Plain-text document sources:
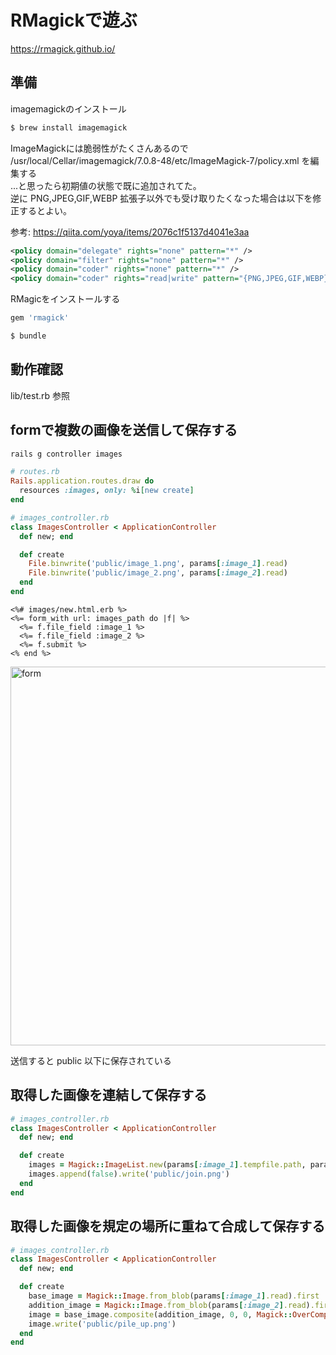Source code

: # RMagickで遊ぶ

https://rmagick.github.io/

## 準備

imagemagickのインストール

```sh
$ brew install imagemagick
```

ImageMagickには脆弱性がたくさんあるので  
/usr/local/Cellar/imagemagick/7.0.8-48/etc/ImageMagick-7/policy.xml を編集する  
...と思ったら初期値の状態で既に追加されてた。  
逆に PNG,JPEG,GIF,WEBP 拡張子以外でも受け取りたくなった場合は以下を修正するとよい。

参考: https://qiita.com/yoya/items/2076c1f5137d4041e3aa

```xml
<policy domain="delegate" rights="none" pattern="*" />
<policy domain="filter" rights="none" pattern="*" />
<policy domain="coder" rights="none" pattern="*" />
<policy domain="coder" rights="read|write" pattern="{PNG,JPEG,GIF,WEBP}" />
```

RMagicをインストールする

```rb
gem 'rmagick'
```
```sh
$ bundle
```

## 動作確認

lib/test.rb 参照

## formで複数の画像を送信して保存する

```sh
rails g controller images
```

```rb
# routes.rb
Rails.application.routes.draw do
  resources :images, only: %i[new create]
end
```

```rb
# images_controller.rb
class ImagesController < ApplicationController
  def new; end

  def create
    File.binwrite('public/image_1.png', params[:image_1].read)
    File.binwrite('public/image_2.png', params[:image_2].read)
  end
end
```

```erb
<%# images/new.html.erb %>
<%= form_with url: images_path do |f| %>
  <%= f.file_field :image_1 %>
  <%= f.file_field :image_2 %>
  <%= f.submit %>
<% end %>
```

<img width="606" alt="form" src="https://user-images.githubusercontent.com/38872854/59412660-e252e500-8df8-11e9-8110-9959b4536d09.png">

送信すると public 以下に保存されている

## 取得した画像を連結して保存する

```rb
# images_controller.rb
class ImagesController < ApplicationController
  def new; end

  def create
    images = Magick::ImageList.new(params[:image_1].tempfile.path, params[:image_2].tempfile.path)
    images.append(false).write('public/join.png')
  end
end
```

## 取得した画像を規定の場所に重ねて合成して保存する
```rb
# images_controller.rb
class ImagesController < ApplicationController
  def new; end

  def create
    base_image = Magick::Image.from_blob(params[:image_1].read).first
    addition_image = Magick::Image.from_blob(params[:image_2].read).first
    image = base_image.composite(addition_image, 0, 0, Magick::OverCompositeOp)
    image.write('public/pile_up.png')
  end
end
```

#### [Work task]
Keeping every word as it is, write out all the data and omit the pictures.

#### [Answer to the exercise]
Source code

: # RMagickで遊ぶ

https://rmagick.github.io/

## 準備

imagemagickのインストール

```sh
$ brew install imagemagick
```

ImageMagickには脆弱性がたくさんあるので  
/usr/local/Cellar/imagemagick/7.0.8-48/etc/ImageMagick-7/policy.xml を編集する  
...と思ったら初期値の状態で既に追加されてた。  
逆に PNG,JPEG,GIF,WEBP 拡張子以外でも受け取りたくなった場合は以下を修正するとよい。

参考: https://qiita.com/yoya/items/2076c1f5137d4041e3aa

```xml
<policy domain="delegate" rights="none" pattern="*" />
<policy domain="filter" rights="none" pattern="*" />
<policy domain="coder" rights="none" pattern="*" />
<policy domain="coder" rights="read|write" pattern="{PNG,JPEG,GIF,WEBP}" />
```

RMagicをインストールする

```rb
gem 'rmagick'
```
```sh
$ bundle
```

## 動作確認

lib/test.rb 参照

## formで複数の画像を送信して保存する

```sh
rails g controller images
```

```rb
# routes.rb
Rails.application.routes.draw do
  resources :images, only: %i[new create]
end
```

```rb
# images_controller.rb
class ImagesController < ApplicationController
  def new; end

  def create
    File.binwrite('public/image_1.png', params[:image_1].read)
    File.binwrite('public/image_2.png', params[:image_2].read)
  end
end
```

```erb
<%# images/new.html.erb %>
<%= form_with url: images_path do |f| %>
  <%= f.file_field :image_1 %>
  <%= f.file_field :image_2 %>
  <%= f.submit %>
<% end %>
```

<img width="606" alt="form" src="https://user-images.githubusercontent.com/38872854/59412660-e252e500-8df8-11e9-8110-9959b4536d09.png">

送信すると public 以下に保存されている

## 取得した画像を連結して保存する

```rb
# images_controller.rb
class ImagesController < ApplicationController
  def new; end

  def create
    images = Magick::ImageList.new(params[:image_1].tempfile.path, params[:image_2].tempfile.path)
    images.append(false).write('public/join.png')
  end
end
```

## 取得した画像を規定の場所に重ねて合成して保存する
```rb
# images_controller.rb
class ImagesController < ApplicationController
  def new; end

  def create
    base_image = Magick::Image.from_blob(params[:image_1].read).first
    addition_image = Magick::Image.from_blob(params[:image_2].read).first
    image = base_image.composite(addition_image, 0, 0, Magick::OverCompositeOp)
    image.write('public/pile_up.png')
  end
end
```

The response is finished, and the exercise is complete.